In [1]:
import requests
import pandas as pd

## Getting the data

We want 1,000 unique posts from each subreddit so we don't have imbalanced classes. My process was to take the maximum of each api pushshift (500) and sort by ascending and descending. Then, I dropped the duplicates, waited a day and gathered the rest of the data until I had 1000 observations from each subreddit. There was probably a better way of doing this by specifying what timeframe I'm getting the data from so I wouldn't have to wait a day to get new data. Note, at the end I've outputted my final data frame of both subreddits and will just use this in my exploratory analysis. If we run this again, the data will change.

To get our dataset, we only need the last cell of this notebook. When we explore the data we will just read in the dataset that we made in this notebook.

### Shower Thoughts

In [None]:
#good to have equal size of both datasets? yes, we want 1000 from each subreddit
show_url1 = 'https://api.pushshift.io/reddit/search/submission?subreddit=showerthoughts&size=500'
show_url2 = 'https://api.pushshift.io/reddit/search/submission?subreddit=showerthoughts&size=500&sort=asc'


In [None]:
show_req1 = requests.get(show_url1)
show_req2 = requests.get(show_url2)


In [None]:
print(show_req1.status_code)

print(show_req2.status_code)


In [None]:
shower1 = show_req1.json()
shower1 = shower1['data']
shower1 = pd.DataFrame(shower1)

In [None]:
shower2 = show_req2.json()
shower2 = shower2['data']
shower2 = pd.DataFrame(shower2)

In [None]:
shower1 = shower1[['created_utc', 'title', 'selftext', 'subreddit', 'permalink', 'author']]
shower2 = shower2[['created_utc', 'title', 'selftext', 'subreddit', 'permalink', 'author']]

In [None]:
temp = pd.concat([shower1, shower2], axis=0)

In [None]:
len(temp['title'].unique()) 

In [None]:
temp.drop_duplicates(subset = 'title', inplace = True)

In [None]:
len(temp['title']) 

This gave us 995 unique observations. We need 5 more but have to wait some time to run the api again because otherwise, it'll just take the same observations.
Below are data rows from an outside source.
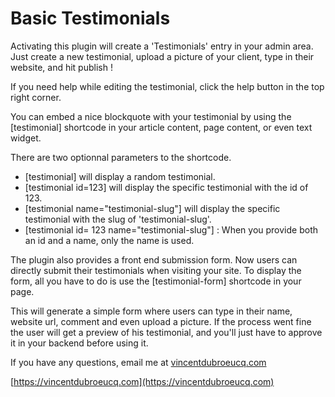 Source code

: # Basic Testimonials

Activating this plugin will create a 'Testimonials' entry in your admin area. Just create a new testimonial, upload a picture of your client, type in their website, and hit publish !

If you need help while editing the testimonial, click the help button in the top right corner.

You can embed a nice blockquote with your testimonial by using the [testimonial] shortcode in your article content, page content, or even text widget.

There are two optionnal parameters to the shortcode.

* [testimonial] will display a random testimonial.
* [testimonial id=123] will display the specific testimonial with the id of 123.
* [testimonial name="testimonial-slug"] will display the specific testimonial with the slug of 'testimonial-slug'.
* [testimonial id= 123 name="testimonial-slug"] : When you provide both an id and a name, only the name is used.

The plugin also provides a front end submission form. Now users can directly submit their testimonials when visiting your site.
To display the form, all you have to do is use the [testimonial-form] shortcode in your page.

This will generate a simple form where users can type in their name, website url, comment and even upload a picture.
If the process went fine the user will get a preview of his testimonial, and you'll just have to approve it in your backend before using it.

If you have any questions, email me at [vincentdubroeucq.com](https://vincentdubroeucq.com/contact/ "Contact")

[https://vincentdubroeucq.com](https://vincentdubroeucq.com)
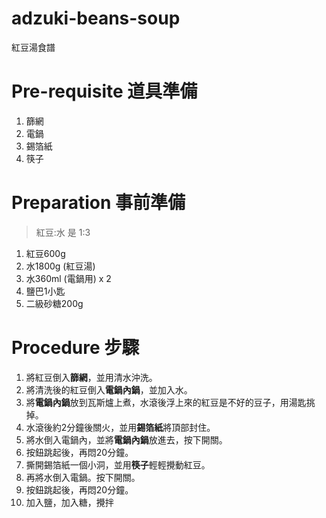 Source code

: # adzuki-beans-soup
紅豆湯食譜

# Pre-requisite 道具準備
1. 篩網
2. 電鍋
3. 錫箔紙
4. 筷子

# Preparation 事前準備
> 紅豆:水 是 1:3

1. 紅豆600g
2. 水1800g (紅豆湯)
3. 水360ml (電鍋用) x 2
4. 鹽巴1小匙
5. 二級砂糖200g

# Procedure 步驟
1. 將紅豆倒入**篩網**，並用清水沖洗。
2. 將清洗後的紅豆倒入**電鍋內鍋**，並加入水。
3. 將**電鍋內鍋**放到瓦斯爐上煮，水滾後浮上來的紅豆是不好的豆子，用湯匙挑掉。
4. 水滾後約2分鐘後關火，並用**錫箔紙**將頂部封住。
5. 將水倒入電鍋內，並將**電鍋內鍋**放進去，按下開關。
6. 按鈕跳起後，再悶20分鐘。
7. 撕開錫箔紙一個小洞，並用**筷子**輕輕攪動紅豆。
8. 再將水倒入電鍋。按下開關。
9. 按鈕跳起後，再悶20分鐘。
10. 加入鹽，加入糖，攪拌
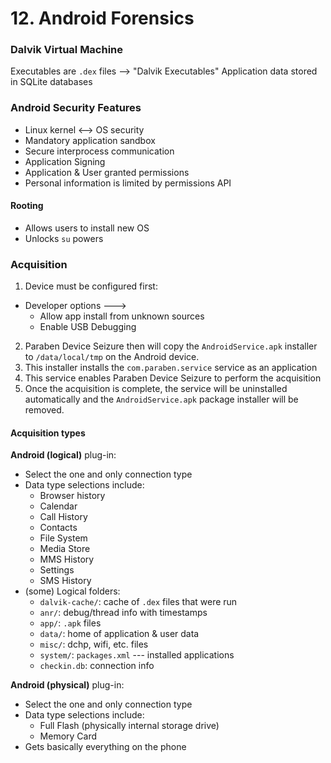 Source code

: # 12. Android Forensics

### Dalvik Virtual Machine

Executables are `.dex` files --> "Dalvik Executables"
Application data stored in SQLite databases

### Android Security Features

- Linux kernel <--> OS security
- Mandatory application sandbox
- Secure interprocess communication
- Application Signing
- Application & User granted permissions
- Personal information is limited by permissions API

#### Rooting
- Allows users to install new OS
- Unlocks `su` powers

### Acquisition

1. Device must be configured first:
- Developer options --->
    + Allow app install from unknown sources
    + Enable USB Debugging
2. Paraben Device Seizure then will copy the `AndroidService.apk` installer to `/data/local/tmp` on the Android device.
3. This installer installs the `com.paraben.service` service as an application
4. This service enables Paraben Device Seizure to perform the acquisition
5. Once the acquisition is complete, the service will be uninstalled automatically and the `AndroidService.apk` package installer will be removed.

#### Acquisition types

**Android (logical)** plug-in:
- Select the one and only connection type
- Data type selections include:
    + Browser history
    + Calendar
    + Call History
    + Contacts
    + File System
    + Media Store
    + MMS History
    + Settings
    + SMS History
- (some) Logical folders:
    + `dalvik-cache/`: cache of `.dex` files that were run
    + `anr/`: debug/thread info with timestamps
    + `app/`: `.apk` files
    + `data/`: home of application & user data
    + `misc/`: dchp, wifi, etc. files
    + `system/`: `packages.xml` --- installed applications
    + `checkin.db`: connection info

**Android (physical)** plug-in:
- Select the one and only connection type
- Data type selections include:
    + Full Flash (physically internal storage drive)
    + Memory Card
- Gets basically everything on the phone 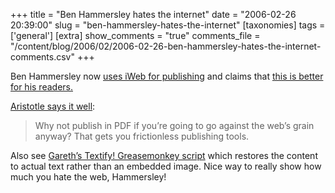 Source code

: +++
title = "Ben Hammersley hates the internet"
date = "2006-02-26 20:39:00"
slug = "ben-hammersley-hates-the-internet"
[taxonomies]
tags = ['general']
[extra]
show_comments = "true"
comments_file = "/content/blog/2006/02/2006-02-26-ben-hammersley-hates-the-internet-comments.csv"
+++

Ben Hammersley now [uses iWeb for publishing](http://www.benhammersley.com/FCE47259-78BA-4B5E-ABF2-F39B93520C85/Blog/16F11A70-848F-4143-A814-36DAA6CDAAB9.html) and claims that [this is better for his readers.](http://www.benhammersley.com/FCE47259-78BA-4B5E-ABF2-F39B93520C85/Blog/8A127A89-AAD2-4243-8E11-0BDE85AB5394.html)

[Aristotle says it well](http://plasmasturm.org/log/397/):

> Why not publish in PDF if you’re going to go against the web’s grain anyway? That gets you frictionless publishing tools.

Also see [Gareth’s Textify! Greasemonkey script](http://xurble.org/weblog/2006/02/textify.html) which restores the content to actual text rather than an embedded image. Nice way to really show how much you hate the web, Hammersley!
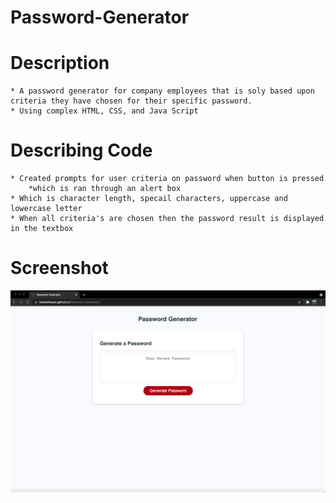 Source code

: # Password-Generator

# Description
 
    * A password generator for company employees that is soly based upon criteria they have chosen for their specific password.
    * Using complex HTML, CSS, and Java Script

# Describing Code

    * Created prompts for user criteria on password when button is pressed
        *which is ran through an alert box
    * Which is character length, specail characters, uppercase and lowercase letter
    * When all criteria's are chosen then the password result is displayed in the textbox

# Screenshot 

![Website View](./img/Application-Example.png)
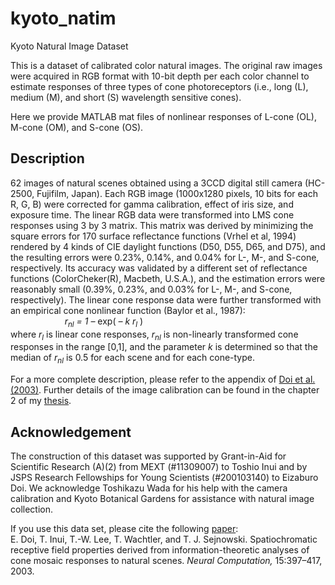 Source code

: # kyoto_natim
Kyoto Natural Image Dataset

This is a dataset of calibrated color natural images.  The original raw images were acquired in RGB format with 10-bit depth per each color channel to estimate responses of three types of cone photoreceptors (i.e., long (L), medium (M), and short (S) wavelength sensitive cones).

Here we provide MATLAB mat files of nonlinear responses of L-cone (OL), M-cone (OM), and S-cone (OS).

## Description
62 images of natural scenes obtained using a 3CCD digital still camera (HC-2500, Fujifilm, Japan).  Each RGB image (1000x1280 pixels, 10 bits for each R, G, B) were corrected for gamma calibration, effect of iris size, and exposure time.  The linear RGB data were transformed into LMS cone responses using 3 by 3 matrix.  This matrix was derived by minimizing the square errors for 170 surface reflectance functions (Vrhel et al, 1994) rendered by 4 kinds of CIE daylight functions (D50, D55, D65, and D75), and the resulting errors were 0.23%, 0.14%, and 0.04% for L-, M-, and S-cone, respectively.  Its accuracy was validated by a different set of reflectance functions (ColorCheker(R), Macbeth, U.S.A.), and the estimation errors were reasonably small (0.39%, 0.23%, and 0.03% for L-, M-, and S-cone, respectively).  The linear cone response data were further transformed with an empirical cone nonlinear function (Baylor et al., 1987):<br>
&nbsp;&nbsp;&nbsp;&nbsp;&nbsp;&nbsp;&nbsp;&nbsp;&nbsp;&nbsp;
&nbsp;&nbsp;&nbsp;&nbsp;&nbsp;&nbsp;&nbsp;&nbsp;&nbsp;&nbsp;
_r<sub>nl</sub> = 1 –_ exp( _– k  r<sub>l</sub>_ ) <br>
where _r<sub>l</sub>_ is linear cone responses, _r<sub>nl</sub>_ is non-linearly transformed cone responses in the range [0,1], and the parameter _k_ is determined so that the median of _r<sub>nl</sub>_ is 0.5 for each scene and for each cone-type.

For a more complete description, please refer to the appendix of <a href="https://sites.google.com/site/eizaburodoi/publications/Doi-etal-2003-NC.pdf?attredirects=1">Doi et al. (2003)</a>.  Further details of the image calibration can be found in the chapter 2 of my <a href="https://drive.google.com/file/d/0B0YejhPIw9kRSC05N1ZTV0NZYzQ/view?usp=share_link&resourcekey=0-1f-JIDr2t44I8FOehU98sQ">thesis</a>.

## Acknowledgement
The construction of this dataset was supported by Grant-in-Aid for Scientific Research (A)(2) from MEXT (#11309007) to Toshio Inui and by JSPS Research Fellowships for Young Scientists (#200103140) to Eizaburo Doi. We acknowledge Toshikazu Wada for his help with the camera calibration and Kyoto Botanical Gardens for assistance with natural image collection. 

If you use this data set, please cite the following <a href="https://sites.google.com/site/eizaburodoi/publications/Doi-etal-2003-NC.pdf?attredirects=1">paper</a>:<br>
E. Doi, T. Inui, T.-W. Lee, T. Wachtler, and T. J. Sejnowski. Spatiochromatic receptive field properties derived from information-theoretic analyses of cone mosaic responses to natural scenes. _Neural Computation,_ 15:397–417, 2003.






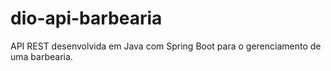 # dio-api-barbearia
API REST desenvolvida em Java com Spring Boot para o gerenciamento de uma barbearia.
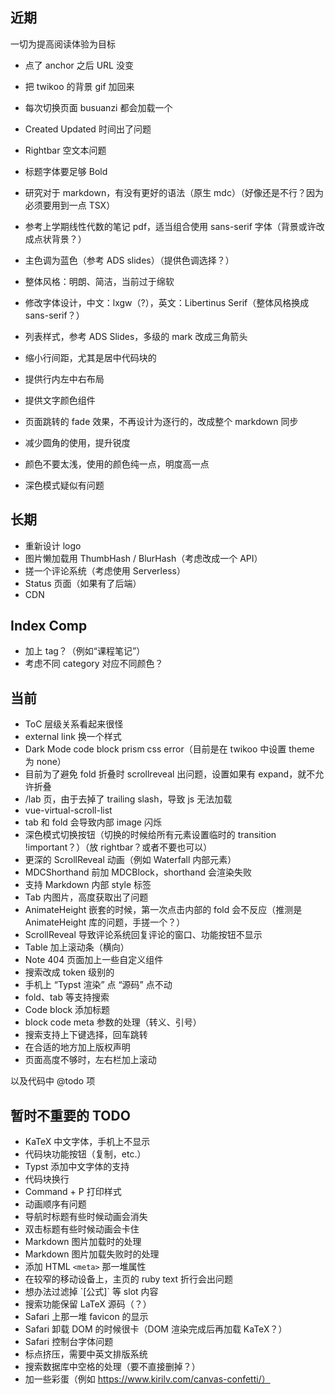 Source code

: ## 近期

一切为提高阅读体验为目标

 - 点了 anchor 之后 URL 没变
 - 把 twikoo 的背景 gif 加回来
 - 每次切换页面 busuanzi 都会加载一个
 - Created Updated 时间出了问题
 - Rightbar 空文本问题

 - 标题字体要足够 Bold
 - 研究对于 markdown，有没有更好的语法（原生 mdc）（好像还是不行？因为必须要用到一点 TSX）
 - 参考上学期线性代数的笔记 pdf，适当组合使用 sans-serif 字体（背景或许改成点状背景？）
 - 主色调为蓝色（参考 ADS slides）（提供色调选择？）
 - 整体风格：明朗、简洁，当前过于绵软
 - 修改字体设计，中文：lxgw（?），英文：Libertinus Serif（整体风格换成 sans-serif？）
 - 列表样式，参考 ADS Slides，多级的 mark 改成三角箭头
 - 缩小行间距，尤其是居中代码块的
 - 提供行内左中右布局
 - 提供文字颜色组件
 - 页面跳转的 fade 效果，不再设计为逐行的，改成整个 markdown 同步
 - 减少圆角的使用，提升锐度
 - 颜色不要太浅，使用的颜色纯一点，明度高一点
 - 深色模式疑似有问题

## 长期

 - 重新设计 logo
 - 图片懒加载用 ThumbHash / BlurHash（考虑改成一个 API）
 - 搓一个评论系统（考虑使用 Serverless）
 - Status 页面（如果有了后端）
 - CDN

## Index Comp

 - 加上 tag？（例如“课程笔记”）
 - 考虑不同 category 对应不同颜色？

## 当前

 - ToC 层级关系看起来很怪
 - external link 换一个样式
 - Dark Mode code block prism css error（目前是在 twikoo 中设置 theme 为 none）
 - 目前为了避免 fold 折叠时 scrollreveal 出问题，设置如果有 expand，就不允许折叠
 - /lab 页，由于去掉了 trailing slash，导致 js 无法加载
 - vue-virtual-scroll-list
 - tab 和 fold 会导致内部 image 闪烁
 - 深色模式切换按钮（切换的时候给所有元素设置临时的 transition !important？）（放 rightbar？或者不要也可以）
 - 更深的 ScrollReveal 动画（例如 Waterfall 内部元素）
 - MDCShorthand 前加 MDCBlock，shorthand 会渲染失败
 - 支持 Markdown 内部 style 标签
 - Tab 内图片，高度获取出了问题
 - AnimateHeight 嵌套的时候，第一次点击内部的 fold 会不反应（推测是 AnimateHeight 库的问题，手搓一个？）
 - ScrollReveal 导致评论系统回复评论的窗口、功能按钮不显示
 - Table 加上滚动条（横向）
 - Note 404 页面加上一些自定义组件
 - 搜索改成 token 级别的
 - 手机上 “Typst 渲染” 点 “源码” 点不动
 - fold、tab 等支持搜索
 - Code block 添加标题
 - block code meta 参数的处理（转义、引号）
 - 搜索支持上下键选择，回车跳转
 - 在合适的地方加上版权声明
 - 页面高度不够时，左右栏加上滚动

以及代码中 @todo 项

## 暂时不重要的 TODO

 - KaTeX 中文字体，手机上不显示
 - 代码块功能按钮（复制，etc.）
 - Typst 添加中文字体的支持
 - 代码块换行
 - Command + P 打印样式
 - 动画顺序有问题
 - 导航时标题有些时候动画会消失
 - 双击标题有些时候动画会卡住
 - Markdown 图片加载时的处理
 - Markdown 图片加载失败时的处理
 - 添加 HTML `<meta>` 那一堆属性 
 - 在较窄的移动设备上，主页的 ruby text 折行会出问题
 - 想办法过滤掉 \`[公式]\` 等 slot 内容
 - 搜索功能保留 LaTeX 源码（？）
 - Safari 上那一堆 favicon 的显示
 - Safari 卸载 DOM 的时候很卡（DOM 渲染完成后再加载 KaTeX？）
 - Safari 控制台字体问题
 - 标点挤压，需要中英文排版系统
 - 搜索数据库中空格的处理（要不直接删掉？）
 - 加一些彩蛋（例如 https://www.kirilv.com/canvas-confetti/）
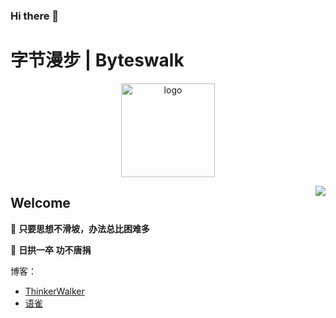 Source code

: ### Hi there 👋

<!--
**happymaya/happymaya** is a ✨ _special_ ✨ repository because its `README.md` (this file) appears on your GitHub profile.

Here are some ideas to get you started:

- 🔭 I’m currently working on ...
- 🌱 I’m currently learning ...
- 👯 I’m looking to collaborate on ...
- 🤔 I’m looking for help with ...
- 💬 Ask me about ...
- 📫 How to reach me: ...
- 😄 Pronouns: ...
- ⚡ Fun fact: ...
-->
# 字节漫步 | Byteswalk

<div>
<p align="center">
    <a href="https://blog.happyamay.cn" target="_blank" rel="noopener noreferrer">
        <img src="https://images.happymaya.cn/assert/avatar/logo-nobg-1.png" alt="logo" width="150px"/>
    </a>
</p>
</div>
<img align="right" src="https://github-readme-stats.vercel.app/api?username=happymaya&show_icons=true&icon_color=805AD5&text_color=718096&bg_color=ffffff&hide_title=true" />

## Welcome

🍵 **只要思想不滑坡，办法总比困难多**

🍵 **日拱一卒 功不唐捐**

博客：
- [ThinkerWalker](https://maya.happymaya.cn/)
- [语雀](https://www.yuque.com/thinkerwalker)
Our final shower dataframe will be a combination of this temporary one and 5 new observations.

In [None]:
temp.to_csv('temp.csv', index = False)

## Stoner philosophy

In [None]:
stone_url1 = 'https://api.pushshift.io/reddit/search/submission?subreddit=stonerphilosophy&size=500'
stone_url2 = 'https://api.pushshift.io/reddit/search/submission?subreddit=stonerphilosophy&size=500&sort=asc'

stone_req1 = requests.get(stone_url1)
stone_req2 = requests.get(stone_url2)

In [None]:
print(stone_req1.status_code)
print(stone_req2.status_code)

In [None]:
stoner1 = stone_req1.json()
stoner1 = stoner1['data']
stoner1 = pd.DataFrame(stoner1)

stoner2 = stone_req2.json()
stoner2 = stoner2['data']
stoner2 = pd.DataFrame(stoner2)

In [None]:
stoner1 = stoner1[['created_utc', 'title', 'selftext', 'subreddit', 'permalink', 'author']]
stoner2 = stoner2[['created_utc', 'title', 'selftext', 'subreddit', 'permalink', 'author']]

In [None]:
temp2 = pd.concat([stoner1, stoner2], axis=0)

In [None]:
len(temp2['title'].unique())

In [None]:
temp2.drop_duplicates(subset = 'title', inplace = True)

In [None]:
len(temp2['title'])

Interestingly enough this also gave us 995 unique observations. We need 5 more but have to wait some time to run the api again because otherwise, it'll just take the same observations. Our final stoner dataframe will be a combination of this temporary one and 5 new observations.

In [None]:
temp2.to_csv('temp2.csv', index = False)

## Waiting for 5 more unique observations

### Getting 'extra' showerthoughts observations

In [None]:
temp = pd.read_csv('../Data/temp.csv')
url1 = 'https://api.pushshift.io/reddit/search/submission?subreddit=showerthoughts&size=10'
req1 = requests.get(url1)
temp1 = req1.json()
temp1 = temp1['data']
temp1 = pd.DataFrame(temp1)
temp1 = temp1[['created_utc', 'title', 'selftext', 'subreddit', 'permalink', 'author']]

In [None]:
df = pd.concat([temp, temp1], axis = 0)

In [None]:
len(df['title'].unique())

Our first dataframe had 995 values and it seems like we've added 10 whole new observations. So we will save this dataframe to a new csv, after deleting 5 rows.

In [None]:
#delete the last 5 so we have 1000 observations
df = df[:-5]

In [None]:
len(df)

In [None]:
df.to_csv('shower_final.csv', index = False)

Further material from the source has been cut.